Law Sets Fines For Owners Who Don’t Clean Up Graffiti

Legislation adopted by the Huntington Town Board on July 14 requires graffiti to be quickly cleaned up and gives the town new powers to step in. Pictured, a tagged property on Jericho Turnpike in Huntington Station in May. Long Islander News photo/archive

By Danny Schrafel

dschrafel@longislandergroup.com

Property owners in Huntington who don’t clean up graffiti on their properties are now subject to the same steep fines that are on the books for dilapidated houses.

The town board voted unanimously Tuesday to give owners 10 days after receiving a summons to remove the graffiti before town workers come in and do the job. The owners will be charged the cleanup cost, plus a $250 administrative fee.

If an owner fails to remove the graffiti or pay the town’s cleanup bill within 30 days, the property will be added to a graffiti blight registry. The cost to register for homeowners is $2,500 and $5,000 for commercial property owners.

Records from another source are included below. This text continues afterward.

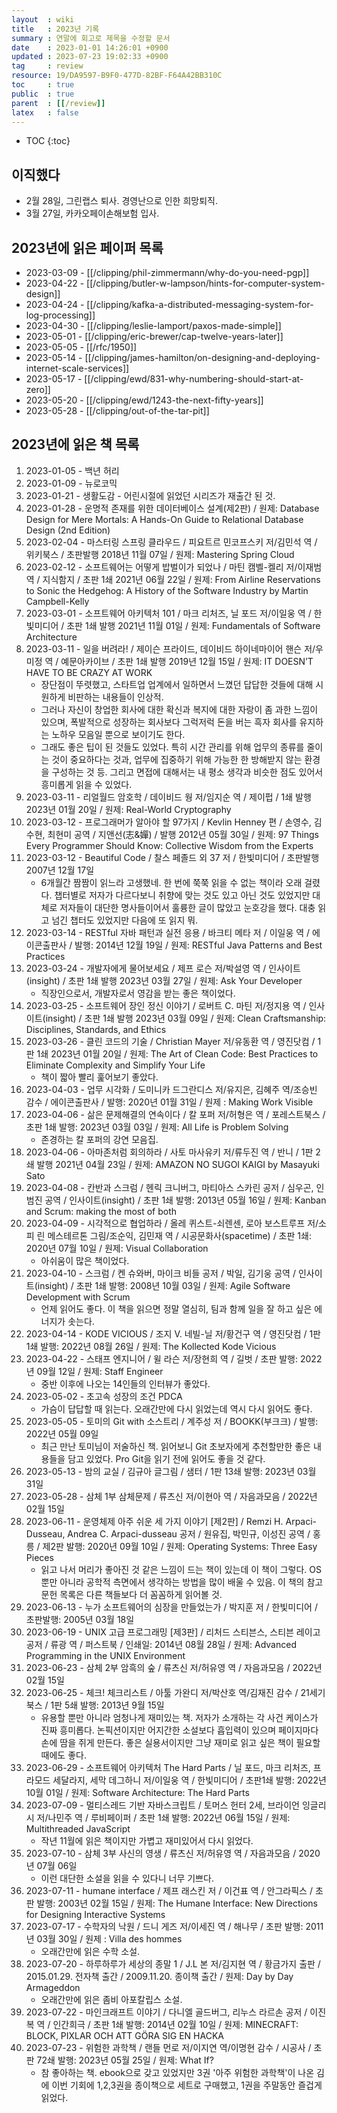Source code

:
 ```yaml
---
layout  : wiki
title   : 2023년 기록
summary : 연말에 회고로 제목을 수정할 문서
date    : 2023-01-01 14:26:01 +0900
updated : 2023-07-23 19:02:33 +0900
tag     : review
resource: 19/DA9597-B9F0-477D-82BF-F64A42BB310C
toc     : true
public  : true
parent  : [[/review]]
latex   : false
---
```

* TOC
{:toc}

## 이직했다

- 2월 28일, 그린랩스 퇴사. 경영난으로 인한 희망퇴직.
- 3월 27일, 카카오페이손해보험 입사.

## 2023년에 읽은 페이퍼 목록

- 2023-03-09 - [[/clipping/phil-zimmermann/why-do-you-need-pgp]]
- 2023-04-22 - [[/clipping/butler-w-lampson/hints-for-computer-system-design]]
- 2023-04-24 - [[/clipping/kafka-a-distributed-messaging-system-for-log-processing]]
- 2023-04-30 - [[/clipping/leslie-lamport/paxos-made-simple]]
- 2023-05-01 - [[/clipping/eric-brewer/cap-twelve-years-later]]
- 2023-05-05 - [[/rfc/1950]]
- 2023-05-14 - [[/clipping/james-hamilton/on-designing-and-deploying-internet-scale-services]]
- 2023-05-17 - [[/clipping/ewd/831-why-numbering-should-start-at-zero]]
- 2023-05-20 - [[/clipping/ewd/1243-the-next-fifty-years]]
- 2023-05-28 - [[/clipping/out-of-the-tar-pit]]

## 2023년에 읽은 책 목록

1. 2023-01-05 - 백년 허리
2. 2023-01-09 - 뉴로코믹
3. 2023-01-21 - 생활도감 - 어린시절에 읽었던 시리즈가 재출간 된 것.
4. 2023-01-28 - 운명적 존재를 위한 데이터베이스 설계(제2판) / 원제: Database Design for Mere Mortals: A Hands-On Guide to Relational Database Design (2nd Edition)
5. 2023-02-04 - 마스터링 스프링 클라우드 / 피요트르 민코프스키 저/김민석 역 / 위키북스 / 초판발행 2018년 11월 07일 / 원제: Mastering Spring Cloud
6. 2023-02-12 - 소프트웨어는 어떻게 밥벌이가 되었나 / 마틴 캠벨-켈리 저/이재범 역 / 지식함지 / 초판 1쇄 2021년 06월 22일 / 원제: From Airline Reservations to Sonic the Hedgehog: A History of the Software Industry by Martin Campbell-Kelly
7. 2023-03-01 - 소프트웨어 아키텍처 101 / 마크 리처즈, 닐 포드 저/이일웅 역 / 한빛미디어 / 초판 1쇄 발행 2021년 11월 01일 / 원제: Fundamentals of Software Architecture
8. 2023-03-11 - 일을 버려라! / 제이슨 프라이드, 데이비드 하이네마이어 핸슨 저/우미정 역 / 예문아카이브 / 초판 1쇄 발행 2019년 12월 15일 / 원제: IT DOESN’T HAVE TO BE CRAZY AT WORK
    - 장단점이 뚜렷했고, 스타트업 업계에서 일하면서 느꼈던 답답한 것들에 대해 시원하게 비판하는 내용들이 인상적.
    - 그러나 자신이 창업한 회사에 대한 확신과 복지에 대한 자랑이 좀 과한 느낌이 있으며, 폭발적으로 성장하는 회사보다 그럭저럭 돈을 버는 흑자 회사를 유지하는 노하우 모음일 뿐으로 보이기도 한다.
    - 그래도 좋은 팁이 된 것들도 있었다. 특히 시간 관리를 위해 업무의 종류를 줄이는 것이 중요하다는 것과, 업무에 집중하기 위해 가능한 한 방해받지 않는 환경을 구성하는 것 등. 그리고 면접에 대해서는 내 평소 생각과 비슷한 점도 있어서 흥미롭게 읽을 수 있었다.
9. 2023-03-11 - 리얼월드 암호학 / 데이비드 웡 저/임지순 역 / 제이펍 / 1쇄 발행 2023년 01월 20일 / 원제: Real-World Cryptography
10. 2023-03-12 - 프로그래머가 알아야 할 97가지 / Kevlin Henney 편 / 손영수, 김수현, 최현미 공역 / 지앤선(志&嬋) / 발행 2012년 05월 30일 / 원제: 97 Things Every Programmer Should Know: Collective Wisdom from the Experts
11. 2023-03-12 - Beautiful Code / 찰스 페졸드 외 37 저 / 한빛미디어 / 초판발행 2007년 12월 17일
    - 6개월간 짬짬이 읽느라 고생했네. 한 번에 쭉쭉 읽을 수 없는 책이라 오래 걸렸다. 챕터별로 저자가 다르다보니 취향에 맞는 것도 있고 아닌 것도 있었지만 대체로 저자들이 대단한 명사들이어서 훌륭한 글이 많았고 눈호강을 했다. 대충 읽고 넘긴 챕터도 있었지만 다음에 또 읽지 뭐.
12. 2023-03-14 - RESTful 자바 패턴과 실전 응용 / 바크티 메타 저 / 이일웅 역 / 에이콘출판사 / 발행: 2014년 12월 19일 / 원제: RESTful Java Patterns and Best Practices
13. 2023-03-24 - 개발자에게 물어보세요 / 제프 로슨 저/박설영 역 / 인사이트(insight) / 초판 1쇄 발행 2023년 03월 27일 / 원제: Ask Your Developer
    - 직장인으로서, 개발자로서 영감을 받는 좋은 책이었다.
14. 2023-03-25 - 소프트웨어 장인 정신 이야기 / 로버트 C. 마틴 저/정지용 역 / 인사이트(insight) / 초판 1쇄 발행 2023년 03월 09일 / 원제: Clean Craftsmanship: Disciplines, Standards, and Ethics
15. 2023-03-26 - 클린 코드의 기술 / Christian Mayer 저/유동환 역 / 영진닷컴 / 1판 1쇄 2023년 01월 20일 / 원제: The Art of Clean Code: Best Practices to Eliminate Complexity and Simplify Your Life
    - 책이 짧아 빨리 훑어보기 좋았다.
16. 2023-04-03 - 업무 시각화 / 도미니카 드그란디스 저/유지은, 김혜주 역/조승빈 감수 / 에이콘출판사 / 발행: 2020년 01월 31일 / 원제 : Making Work Visible
17. 2023-04-06 - 삶은 문제해결의 연속이다 / 칼 포퍼 저/허형은 역 / 포레스트북스 / 초판 1쇄 발행: 2023년 03월 03일 / 원제: All Life is Problem Solving
    - 존경하는 칼 포퍼의 강연 모음집.
18. 2023-04-06 - 아마존처럼 회의하라 / 사토 마사유키 저/류두진 역 / 반니 / 1판 2쇄 발행 2021년 04월 23일 / 원제: AMAZON NO SUGOI KAIGI by Masayuki Sato
19. 2023-04-08 - 칸반과 스크럼 / 헨릭 크니버그, 마티아스 스카린 공저 / 심우곤, 인범진 공역 / 인사이트(insight) / 초판 1쇄 발행: 2013년 05월 16일 / 원제: Kanban and Scrum: making the most of both
20. 2023-04-09 - 시각적으로 협업하라 / 올레 퀴스트-쇠렌센, 로아 보스트루프 저/소피 린 메스테르톤 그림/조순익, 김민재 역 / 시공문화사(spacetime) / 초판 1쇄: 2020년 07월 10일 / 원제: Visual Collaboration
    - 아쉬움이 많은 책이었다.
21. 2023-04-10 - 스크럼 / 켄 슈와버, 마이크 비들 공저 / 박일, 김기웅 공역 / 인사이트(insight) / 초판 1쇄 발행: 2008년 10월 03일 / 원제: Agile Software Development with Scrum
    - 언제 읽어도 좋다. 이 책을 읽으면 정말 열심히, 팀과 함께 일을 잘 하고 싶은 에너지가 솟는다.
22. 2023-04-14 - KODE VICIOUS / 조지 V. 네빌-닐 저/황건구 역 / 영진닷컴 / 1판 1쇄 발행: 2022년 08월 26일 / 원제: The Kollected Kode Vicious
23. 2023-04-22 - 스태프 엔지니어 / 윌 라슨 저/장현희 역 / 길벗 / 초판 발행: 2022년 09월 12일 / 원제: Staff Engineer
    - 중반 이후에 나오는 14인들의 인터뷰가 좋았다.
24. 2023-05-02 - 초고속 성장의 조건 PDCA
    - 가슴이 답답할 때 읽는다. 오래간만에 다시 읽었는데 역시 다시 읽어도 좋다.
25. 2023-05-05 - 토미의 Git with 소스트리 / 계주성 저 / BOOKK(부크크) / 발행: 2022년 05월 09일
    - 최근 만난 토미님이 저술하신 책. 읽어보니 Git 초보자에게 추천할만한 좋은 내용들을 담고 있었다. Pro Git을 읽기 전에 읽어도 좋을 것 같다.
26. 2023-05-13 - 밤의 교실 / 김규아 글그림 / 샘터 / 1판 13쇄 발행: 2023년 03월 31일
27. 2023-05-28 - 삼체 1부 삼체문제 / 류츠신 저/이현아 역 / 자음과모음 / 2022년 02월 15일
28. 2023-06-11 - 운영체제 아주 쉬운 세 가지 이야기 [제2판] / Remzi H. Arpaci-Dusseau, Andrea C. Arpaci-dusseau 공저 / 원유집, 박민규, 이성진 공역 / 홍릉 / 제2판 발행: 2020년 09월 10일 / 원제: Operating Systems: Three Easy Pieces
    - 읽고 나서 머리가 좋아진 것 같은 느낌이 드는 책이 있는데 이 책이 그렇다. OS 뿐만 아니라 공학적 측면에서 생각하는 방법을 많이 배울 수 있음. 이 책의 참고문헌 목록은 다른 책들보다 더 꼼꼼하게 읽어볼 것.
29. 2023-06-13 - 누가 소프트웨어의 심장을 만들었는가 / 박지훈 저 / 한빛미디어 / 초판발행: 2005년 03월 18일
30. 2023-06-19 - UNIX 고급 프로그래밍 [제3판] / 리처드 스티븐스, 스티븐 레이고 공저 / 류광 역 / 퍼스트북 / 인쇄일: 2014년 08월 28일 / 원제: Advanced Programming in the UNIX Environment
31. 2023-06-23 - 삼체 2부 암흑의 숲 / 류츠신 저/허유영 역 / 자음과모음 / 2022년 02월 15일
32. 2023-06-25 - 체크! 체크리스트 / 아툴 가완디 저/박산호 역/김재진 감수 / 21세기북스 / 1판 5쇄 발행: 2013년 9월 15일
    - 유용할 뿐만 아니라 엄청나게 재미있는 책. 저자가 소개하는 각 사건 케이스가 진짜 흥미롭다. 논픽션이지만 어지간한 소설보다 흡입력이 있으며 페이지마다 손에 땀을 쥐게 만든다. 좋은 실용서이지만 그냥 재미로 읽고 싶은 책이 필요할 때에도 좋다.
33. 2023-06-29 - 소프트웨어 아키텍처 The Hard Parts / 닐 포드, 마크 리처즈, 프라모드 세달라지, 세막 데그하니 저/이일웅 역 / 한빛미디어 / 초판1쇄 발행:  2022년 10월 01일 / 원제: Software Architecture: The Hard Parts
34. 2023-07-09 - 멀티스레드 기반 자바스크립트 / 토머스 헌터 2세, 브라이언 잉글리시 저/나민주 역 / 루비페이퍼 / 초판 1쇄 발행: 2022년 06월 15일 / 원제: Multithreaded JavaScript
    - 작년 11월에 읽은 책이지만 가볍고 재미있어서 다시 읽었다.
35. 2023-07-10 - 삼체 3부 사신의 영생 / 류츠신 저/허유영 역 / 자음과모음 / 2020년 07월 06일
    - 이런 대단한 소설을 읽을 수 있다니 너무 기쁘다.
36. 2023-07-11 - humane interface / 제프 래스킨 저 / 이건표 역 / 안그라픽스 / 초판 발행: 2003년 02월 15일 / 원제: The Humane Interface: New Directions for Designing Interactive Systems
37. 2023-07-17 - 수학자의 낙원 / 드니 게즈 저/이세진 역 / 해나무 / 초판 발행: 2011년 03월 30일 / 원제 : Villa des hommes
    - 오래간만에 읽은 수학 소설.
38. 2023-07-20 - 하루하루가 세상의 종말 1 / J.L 본 저/김지현 역 / 황금가지 출판 / 2015.01.29. 전자책 출간 / 2009.11.20. 종이책 출간 / 원제: Day by Day Armageddon
    - 오래간만에 읽은 좀비 아포칼립스 소설.
39. 2023-07-22 - 마인크래프트 이야기 / 다니엘 골드버그, 리누스 라르손 공저 / 이진복 역 / 인간희극 / 초판 1쇄 발행: 2014년 02월 10일 / 원제: MINECRAFT: BLOCK, PIXLAR OCH ATT GÖRA SIG EN HACKA
40. 2023-07-23 - 위험한 과학책 / 랜들 먼로 저/이지연 역/이명현 감수 / 시공사 / 초판 72쇄 발행: 2023년 05월 25일 / 원제: What If?
    - 참 좋아하는 책. ebook으로 갖고 있었지만 3권 '아주 위험한 과학책'이 나온 김에 이번 기회에 1,2,3권을 종이책으로 세트로 구매했고, 1권을 주말동안 즐겁게 읽었다.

“If there are going to be properties that are continuously covered with graffiti and the owner’s not taking care of it as they should, there will be repercussions for that,” said Councilwoman Susan Berland, who sponsored the legislation.

The new proposal also expedites the removal of hate graffiti. Vandalism deemed “hateful, derogatory or inflammatory toward race, color, religion, disability, sexual orientation, gender, national origin or ancestry” must be cleared within three days of a notice of violation being issued.

“That’s really important to get any kind of hate graffiti removed as quickly as possible,” Berland said.

While vandalism victims must clean up the graffiti out of pocket or pay the town’s costs for doing so on their behalf, crime victims will not be charged administrative or registration fees in connection with graffiti removal once they produce a police report.

Berland said the town will also help victims of vandalism recover cleanup-related costs in collaboration with the Suffolk County district attorney’s office.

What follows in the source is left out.